※本稿は、和田秀樹『コレステロールは下げるな』(幻冬舎新書)の一部を再編集したものです。
「コレステロール=害悪」は本当なのか
「コレステロール害悪説」を世界に広めた有名な研究があります。1948年に始まったアメリカのフラミンガム研究です。
当時、アメリカではいちばんの死因が心筋梗塞でした。心筋梗塞を減らすために様々な研究が行われ、「どうやらコレステロールが関係している」ということが見えてきたのです。アメリカは医学の最前線と思われてきましたから、日本の医学会が大きな影響を受けたのは当然と言えるでしょう。
図表1は、1993年に出されたフラミンガム研究の最終的な結果です。
「血液中のコレステロールが1mg上がると死亡率はどう変化するか」を年代ごとに調べたものです。

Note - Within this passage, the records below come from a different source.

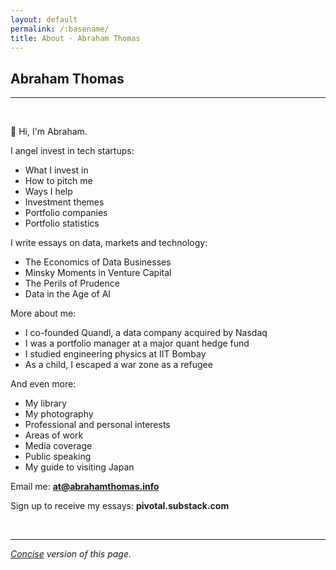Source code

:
 ```yaml
---
layout: default
permalink: /:basename/
title: About · Abraham Thomas
---
```


## Abraham Thomas

----

<br/>

👋 Hi, I'm Abraham.  

I angel invest in tech startups:
* What I invest in
* How to pitch me  
* Ways I help
* Investment themes
* Portfolio companies
* Portfolio statistics

I write essays on data, markets and technology:    
* The Economics of Data Businesses  
* Minsky Moments in Venture Capital  
* The Perils of Prudence  
* Data in the Age of AI

More about me:
* I co-founded Quandl, a data company acquired by Nasdaq  
* I was a portfolio manager at a major quant hedge fund  
* I studied engineering physics at IIT Bombay  
* As a child, I escaped a war zone as a refugee 

And even more:
* My library
* My photography
* Professional and personal interests
* Areas of work
* Media coverage
* Public speaking
* My guide to visiting Japan
	
Email me: **at@abrahamthomas.info**

Sign up to receive my essays: **pivotal.substack.com**

<br/>

----

*[Concise](/about) version of this page.*
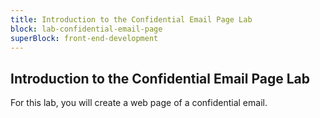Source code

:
 ```yaml
---
title: Introduction to the Confidential Email Page Lab
block: lab-confidential-email-page
superBlock: front-end-development
---
```


## Introduction to the Confidential Email Page Lab

For this lab, you will create a web page of a confidential email.
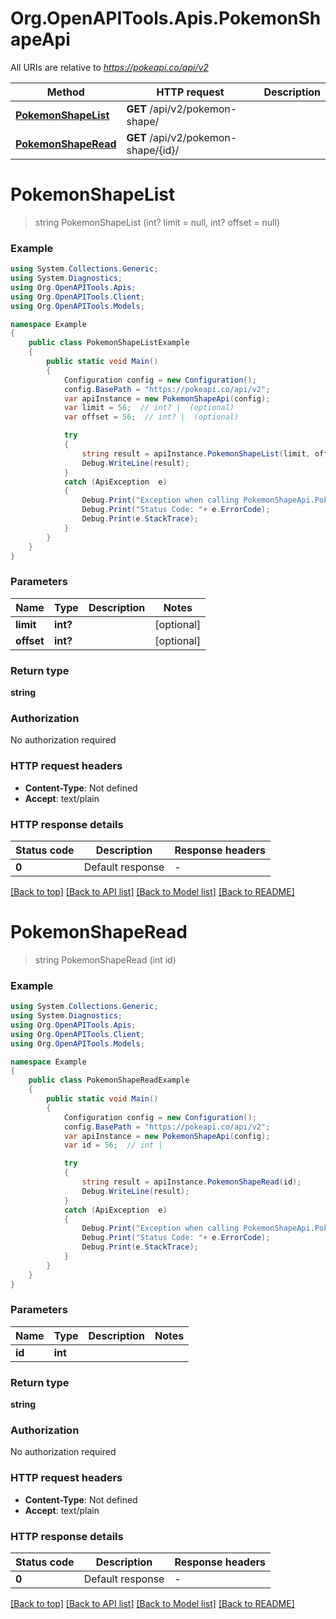 # Org.OpenAPITools.Apis.PokemonShapeApi

All URIs are relative to *https://pokeapi.co/api/v2*

Method | HTTP request | Description
------------- | ------------- | -------------
[**PokemonShapeList**](PokemonShapeApi.md#pokemonshapelist) | **GET** /api/v2/pokemon-shape/ | 
[**PokemonShapeRead**](PokemonShapeApi.md#pokemonshaperead) | **GET** /api/v2/pokemon-shape/{id}/ | 


<a name="pokemonshapelist"></a>
# **PokemonShapeList**
> string PokemonShapeList (int? limit = null, int? offset = null)



### Example
```csharp
using System.Collections.Generic;
using System.Diagnostics;
using Org.OpenAPITools.Apis;
using Org.OpenAPITools.Client;
using Org.OpenAPITools.Models;

namespace Example
{
    public class PokemonShapeListExample
    {
        public static void Main()
        {
            Configuration config = new Configuration();
            config.BasePath = "https://pokeapi.co/api/v2";
            var apiInstance = new PokemonShapeApi(config);
            var limit = 56;  // int? |  (optional) 
            var offset = 56;  // int? |  (optional) 

            try
            {
                string result = apiInstance.PokemonShapeList(limit, offset);
                Debug.WriteLine(result);
            }
            catch (ApiException  e)
            {
                Debug.Print("Exception when calling PokemonShapeApi.PokemonShapeList: " + e.Message );
                Debug.Print("Status Code: "+ e.ErrorCode);
                Debug.Print(e.StackTrace);
            }
        }
    }
}
```

### Parameters

Name | Type | Description  | Notes
------------- | ------------- | ------------- | -------------
 **limit** | **int?**|  | [optional] 
 **offset** | **int?**|  | [optional] 

### Return type

**string**

### Authorization

No authorization required

### HTTP request headers

 - **Content-Type**: Not defined
 - **Accept**: text/plain


### HTTP response details
| Status code | Description | Response headers |
|-------------|-------------|------------------|
| **0** | Default response |  -  |

[[Back to top]](#) [[Back to API list]](../README.md#documentation-for-api-endpoints) [[Back to Model list]](../README.md#documentation-for-models) [[Back to README]](../README.md)

<a name="pokemonshaperead"></a>
# **PokemonShapeRead**
> string PokemonShapeRead (int id)



### Example
```csharp
using System.Collections.Generic;
using System.Diagnostics;
using Org.OpenAPITools.Apis;
using Org.OpenAPITools.Client;
using Org.OpenAPITools.Models;

namespace Example
{
    public class PokemonShapeReadExample
    {
        public static void Main()
        {
            Configuration config = new Configuration();
            config.BasePath = "https://pokeapi.co/api/v2";
            var apiInstance = new PokemonShapeApi(config);
            var id = 56;  // int | 

            try
            {
                string result = apiInstance.PokemonShapeRead(id);
                Debug.WriteLine(result);
            }
            catch (ApiException  e)
            {
                Debug.Print("Exception when calling PokemonShapeApi.PokemonShapeRead: " + e.Message );
                Debug.Print("Status Code: "+ e.ErrorCode);
                Debug.Print(e.StackTrace);
            }
        }
    }
}
```

### Parameters

Name | Type | Description  | Notes
------------- | ------------- | ------------- | -------------
 **id** | **int**|  | 

### Return type

**string**

### Authorization

No authorization required

### HTTP request headers

 - **Content-Type**: Not defined
 - **Accept**: text/plain


### HTTP response details
| Status code | Description | Response headers |
|-------------|-------------|------------------|
| **0** | Default response |  -  |

[[Back to top]](#) [[Back to API list]](../README.md#documentation-for-api-endpoints) [[Back to Model list]](../README.md#documentation-for-models) [[Back to README]](../README.md)

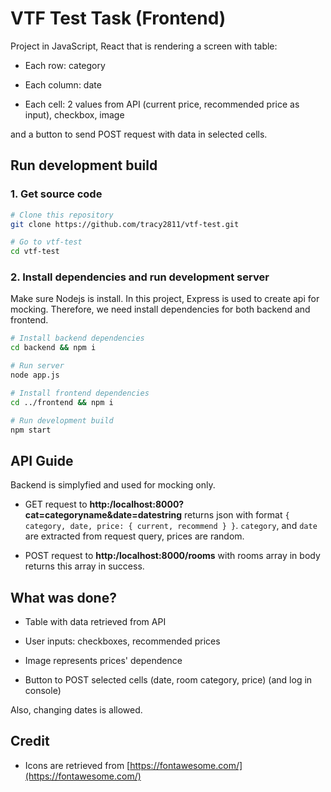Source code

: # VTF Test Task (Frontend)

Project in JavaScript, React that is rendering a screen with table:

* Each row: category

* Each column: date

* Each cell: 2 values from API (current price, recommended price as input), checkbox, image

and a button to send POST request with data in selected cells.

## Run development build

### 1. Get source code

```bash
# Clone this repository
git clone https://github.com/tracy2811/vtf-test.git

# Go to vtf-test
cd vtf-test
```

### 2. Install dependencies and run development server

Make sure Nodejs is install. In this project, Express is used to create api for mocking. Therefore, we need install dependencies for both backend and frontend.

```bash
# Install backend dependencies
cd backend && npm i

# Run server
node app.js

# Install frontend dependencies
cd ../frontend && npm i

# Run development build
npm start
```

## API Guide

Backend is simplyfied and used for mocking only.

* GET request to **http:/localhost:8000?cat=categoryname&date=datestring** returns json with format `{ category, date, price: { current, recommend } }`. `category`, and `date` are extracted from request query, prices are random.

* POST request to **http:/localhost:8000/rooms** with rooms array in body returns this array in success.

## What was done?

* Table with data retrieved from API

* User inputs: checkboxes, recommended prices

* Image represents prices' dependence

* Button to POST selected cells (date, room category, price) (and log in console)

Also, changing dates is allowed.

## Credit

* Icons are retrieved from [https://fontawesome.com/](https://fontawesome.com/)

心筋梗塞は、図の中の「冠動脈性心疾患」に該当します。このデータを見ると、40歳代から70歳代に至るまで、コレステロールの上昇とともに心筋梗塞による死亡率が上がっていることがわかります(80代はマイナスになっているので、むしろ下がっています)。
コレステロールが増えるとがんの死亡率は下がる
では、他の病気はどうでしょう?
「非冠動脈性心疾患」は、40歳代では若干(0.1%)上昇しましたが、50歳代以上では、死亡率はマイナスになっているので、むしろ下がっています。
「がん」は、40歳代から80歳代まで、すべての年代で下がっています。
「総死亡率」は、40歳代は0.5%、50歳代は0.1%と若干の上昇を見せましたが、60歳代で横ばい、70~80歳代では下がっています。
つまり、フラミンガム研究の一部を切り取って「コレステロール害悪説」が広まってしまったのです。
高齢者にとっては、コレステロールは害悪であるどころか必要不可欠。このことは、様々な研究によっても明らかにされています。しかし日本では、いまだに70年以上も前の研究にミスリードされたまま、軌道修正できずにいるわけです。